Start of Data under study
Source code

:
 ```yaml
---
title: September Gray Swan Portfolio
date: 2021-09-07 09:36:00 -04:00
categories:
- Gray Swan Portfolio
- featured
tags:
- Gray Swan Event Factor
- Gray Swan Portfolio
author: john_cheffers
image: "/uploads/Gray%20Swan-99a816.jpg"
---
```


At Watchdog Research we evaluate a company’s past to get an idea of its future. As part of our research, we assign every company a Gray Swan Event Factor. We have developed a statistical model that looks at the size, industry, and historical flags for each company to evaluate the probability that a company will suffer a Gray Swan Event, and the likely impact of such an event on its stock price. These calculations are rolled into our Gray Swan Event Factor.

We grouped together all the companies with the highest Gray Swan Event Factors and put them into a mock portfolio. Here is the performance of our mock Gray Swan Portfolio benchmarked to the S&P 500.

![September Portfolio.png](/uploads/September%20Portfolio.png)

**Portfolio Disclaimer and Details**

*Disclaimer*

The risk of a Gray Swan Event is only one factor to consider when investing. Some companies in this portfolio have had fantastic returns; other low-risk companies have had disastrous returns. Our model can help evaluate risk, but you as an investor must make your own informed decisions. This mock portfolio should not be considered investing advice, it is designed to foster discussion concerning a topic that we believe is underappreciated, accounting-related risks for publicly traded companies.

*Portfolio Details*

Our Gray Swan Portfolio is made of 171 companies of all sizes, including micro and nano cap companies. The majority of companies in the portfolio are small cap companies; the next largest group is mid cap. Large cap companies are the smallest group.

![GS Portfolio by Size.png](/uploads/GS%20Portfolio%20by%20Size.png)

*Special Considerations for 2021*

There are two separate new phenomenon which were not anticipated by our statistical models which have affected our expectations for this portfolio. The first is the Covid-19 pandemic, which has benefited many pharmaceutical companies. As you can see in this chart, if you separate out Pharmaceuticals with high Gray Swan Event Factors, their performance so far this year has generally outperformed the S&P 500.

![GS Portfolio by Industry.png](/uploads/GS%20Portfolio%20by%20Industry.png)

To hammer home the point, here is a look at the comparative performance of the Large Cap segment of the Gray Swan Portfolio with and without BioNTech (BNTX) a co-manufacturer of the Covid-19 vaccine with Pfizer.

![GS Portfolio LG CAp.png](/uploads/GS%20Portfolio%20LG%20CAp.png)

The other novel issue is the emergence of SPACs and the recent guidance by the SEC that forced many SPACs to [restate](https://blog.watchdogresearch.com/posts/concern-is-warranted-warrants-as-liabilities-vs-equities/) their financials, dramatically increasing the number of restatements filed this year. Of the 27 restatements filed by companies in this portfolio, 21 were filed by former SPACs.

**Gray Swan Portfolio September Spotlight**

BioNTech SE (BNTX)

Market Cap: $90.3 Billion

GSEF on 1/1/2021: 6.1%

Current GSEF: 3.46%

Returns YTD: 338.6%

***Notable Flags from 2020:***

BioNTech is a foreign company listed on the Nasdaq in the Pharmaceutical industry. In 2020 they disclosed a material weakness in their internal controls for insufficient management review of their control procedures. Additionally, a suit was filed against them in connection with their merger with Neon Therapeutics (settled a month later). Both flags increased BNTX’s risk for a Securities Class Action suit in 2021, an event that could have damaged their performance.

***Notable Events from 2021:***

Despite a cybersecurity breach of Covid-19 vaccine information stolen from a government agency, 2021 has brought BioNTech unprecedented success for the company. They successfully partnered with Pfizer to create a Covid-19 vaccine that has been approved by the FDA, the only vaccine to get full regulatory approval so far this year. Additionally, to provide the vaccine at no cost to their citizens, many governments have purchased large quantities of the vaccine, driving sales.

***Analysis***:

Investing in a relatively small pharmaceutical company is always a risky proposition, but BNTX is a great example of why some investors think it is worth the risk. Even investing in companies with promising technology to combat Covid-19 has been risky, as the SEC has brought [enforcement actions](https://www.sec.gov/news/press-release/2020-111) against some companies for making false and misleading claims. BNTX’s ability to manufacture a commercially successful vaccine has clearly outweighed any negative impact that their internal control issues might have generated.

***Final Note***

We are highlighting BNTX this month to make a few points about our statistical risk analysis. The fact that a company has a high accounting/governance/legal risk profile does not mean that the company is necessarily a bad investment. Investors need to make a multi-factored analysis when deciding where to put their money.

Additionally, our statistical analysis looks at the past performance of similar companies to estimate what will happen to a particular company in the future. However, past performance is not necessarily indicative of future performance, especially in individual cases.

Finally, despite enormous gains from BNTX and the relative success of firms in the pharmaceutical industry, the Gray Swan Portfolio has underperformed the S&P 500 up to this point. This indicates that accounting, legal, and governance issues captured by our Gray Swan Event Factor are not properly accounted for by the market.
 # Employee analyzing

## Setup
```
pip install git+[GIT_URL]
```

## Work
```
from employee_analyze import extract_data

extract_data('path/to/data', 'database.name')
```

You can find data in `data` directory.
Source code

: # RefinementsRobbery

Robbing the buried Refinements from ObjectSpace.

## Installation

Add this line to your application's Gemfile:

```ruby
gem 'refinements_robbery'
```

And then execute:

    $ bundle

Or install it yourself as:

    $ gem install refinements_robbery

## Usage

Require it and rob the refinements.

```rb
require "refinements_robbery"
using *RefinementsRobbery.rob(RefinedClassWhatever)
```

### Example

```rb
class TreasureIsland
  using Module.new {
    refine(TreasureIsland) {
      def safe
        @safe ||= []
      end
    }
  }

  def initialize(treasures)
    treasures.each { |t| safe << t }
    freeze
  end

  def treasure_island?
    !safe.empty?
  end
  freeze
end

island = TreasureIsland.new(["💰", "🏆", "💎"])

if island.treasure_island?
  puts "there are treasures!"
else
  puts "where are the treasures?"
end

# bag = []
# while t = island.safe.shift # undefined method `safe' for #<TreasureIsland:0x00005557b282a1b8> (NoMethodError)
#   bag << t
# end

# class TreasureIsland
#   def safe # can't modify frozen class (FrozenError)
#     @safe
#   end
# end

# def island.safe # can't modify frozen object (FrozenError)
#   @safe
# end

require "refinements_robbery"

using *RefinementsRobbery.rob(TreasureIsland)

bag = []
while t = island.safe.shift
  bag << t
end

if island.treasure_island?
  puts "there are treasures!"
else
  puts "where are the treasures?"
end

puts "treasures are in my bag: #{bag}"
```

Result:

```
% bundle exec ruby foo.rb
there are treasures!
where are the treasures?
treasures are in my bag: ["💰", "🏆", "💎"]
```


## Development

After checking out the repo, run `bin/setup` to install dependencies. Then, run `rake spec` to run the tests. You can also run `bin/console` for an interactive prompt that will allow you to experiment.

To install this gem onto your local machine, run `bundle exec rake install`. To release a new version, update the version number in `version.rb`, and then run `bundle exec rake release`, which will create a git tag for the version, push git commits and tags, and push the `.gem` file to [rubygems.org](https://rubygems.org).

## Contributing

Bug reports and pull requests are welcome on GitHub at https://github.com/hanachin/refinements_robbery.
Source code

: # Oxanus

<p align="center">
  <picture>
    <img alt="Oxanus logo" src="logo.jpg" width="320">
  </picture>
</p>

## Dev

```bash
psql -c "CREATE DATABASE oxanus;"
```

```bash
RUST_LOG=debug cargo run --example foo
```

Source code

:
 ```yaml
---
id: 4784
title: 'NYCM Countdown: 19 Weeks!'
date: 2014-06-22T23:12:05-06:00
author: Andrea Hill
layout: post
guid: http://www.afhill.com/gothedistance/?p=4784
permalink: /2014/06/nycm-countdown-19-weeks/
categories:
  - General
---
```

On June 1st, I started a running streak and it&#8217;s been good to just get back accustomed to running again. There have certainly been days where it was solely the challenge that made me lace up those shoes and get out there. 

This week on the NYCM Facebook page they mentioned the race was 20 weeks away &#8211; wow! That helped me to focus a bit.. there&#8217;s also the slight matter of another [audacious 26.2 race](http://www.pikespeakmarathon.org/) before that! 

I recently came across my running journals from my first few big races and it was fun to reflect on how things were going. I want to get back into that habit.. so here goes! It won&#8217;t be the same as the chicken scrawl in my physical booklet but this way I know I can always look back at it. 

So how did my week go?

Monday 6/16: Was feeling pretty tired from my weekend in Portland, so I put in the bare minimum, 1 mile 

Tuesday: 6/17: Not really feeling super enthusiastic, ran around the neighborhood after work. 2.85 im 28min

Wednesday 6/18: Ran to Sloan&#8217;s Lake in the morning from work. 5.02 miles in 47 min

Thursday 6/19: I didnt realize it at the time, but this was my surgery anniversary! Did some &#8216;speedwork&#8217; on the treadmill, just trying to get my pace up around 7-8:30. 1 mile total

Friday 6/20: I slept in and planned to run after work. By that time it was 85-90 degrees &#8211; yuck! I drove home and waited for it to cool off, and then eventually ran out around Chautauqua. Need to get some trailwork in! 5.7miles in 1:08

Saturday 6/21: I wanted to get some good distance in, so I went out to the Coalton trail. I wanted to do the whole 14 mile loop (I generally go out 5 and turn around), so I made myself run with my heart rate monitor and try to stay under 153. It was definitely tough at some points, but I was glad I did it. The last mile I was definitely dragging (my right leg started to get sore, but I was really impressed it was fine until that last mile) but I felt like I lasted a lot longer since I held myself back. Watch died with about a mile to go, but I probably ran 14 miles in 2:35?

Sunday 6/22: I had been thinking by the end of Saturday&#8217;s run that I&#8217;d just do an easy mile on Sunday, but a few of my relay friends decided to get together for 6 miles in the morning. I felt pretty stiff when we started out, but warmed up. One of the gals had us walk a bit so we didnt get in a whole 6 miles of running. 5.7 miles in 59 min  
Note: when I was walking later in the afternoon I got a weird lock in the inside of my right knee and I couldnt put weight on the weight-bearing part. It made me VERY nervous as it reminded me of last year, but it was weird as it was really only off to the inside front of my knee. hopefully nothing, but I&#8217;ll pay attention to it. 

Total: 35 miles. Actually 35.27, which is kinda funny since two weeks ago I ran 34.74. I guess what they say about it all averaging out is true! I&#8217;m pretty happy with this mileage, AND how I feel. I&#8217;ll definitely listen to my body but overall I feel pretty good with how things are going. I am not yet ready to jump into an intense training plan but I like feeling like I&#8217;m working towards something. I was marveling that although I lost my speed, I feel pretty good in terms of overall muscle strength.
End of Data under study
Required action
Repeat every line of the data word for word until you have repeated the line that contains "Portfolio by Size.png](/uploads/GS%20Portfolio%20by%20Size.png)", which is the last one to include.

Reply
Source code

:
 ```yaml
---
title: September Gray Swan Portfolio
date: 2021-09-07 09:36:00 -04:00
categories:
- Gray Swan Portfolio
- featured
tags:
- Gray Swan Event Factor
- Gray Swan Portfolio
author: john_cheffers
image: "/uploads/Gray%20Swan-99a816.jpg"
---
```


At Watchdog Research we evaluate a company’s past to get an idea of its future. As part of our research, we assign every company a Gray Swan Event Factor. We have developed a statistical model that looks at the size, industry, and historical flags for each company to evaluate the probability that a company will suffer a Gray Swan Event, and the likely impact of such an event on its stock price. These calculations are rolled into our Gray Swan Event Factor.

We grouped together all the companies with the highest Gray Swan Event Factors and put them into a mock portfolio. Here is the performance of our mock Gray Swan Portfolio benchmarked to the S&P 500.

![September Portfolio.png](/uploads/September%20Portfolio.png)

**Portfolio Disclaimer and Details**

*Disclaimer*

The risk of a Gray Swan Event is only one factor to consider when investing. Some companies in this portfolio have had fantastic returns; other low-risk companies have had disastrous returns. Our model can help evaluate risk, but you as an investor must make your own informed decisions. This mock portfolio should not be considered investing advice, it is designed to foster discussion concerning a topic that we believe is underappreciated, accounting-related risks for publicly traded companies.

*Portfolio Details*

Our Gray Swan Portfolio is made of 171 companies of all sizes, including micro and nano cap companies. The majority of companies in the portfolio are small cap companies; the next largest group is mid cap. Large cap companies are the smallest group.

![GS Portfolio by Size.png](/uploads/GS%20Portfolio%20by%20Size.png)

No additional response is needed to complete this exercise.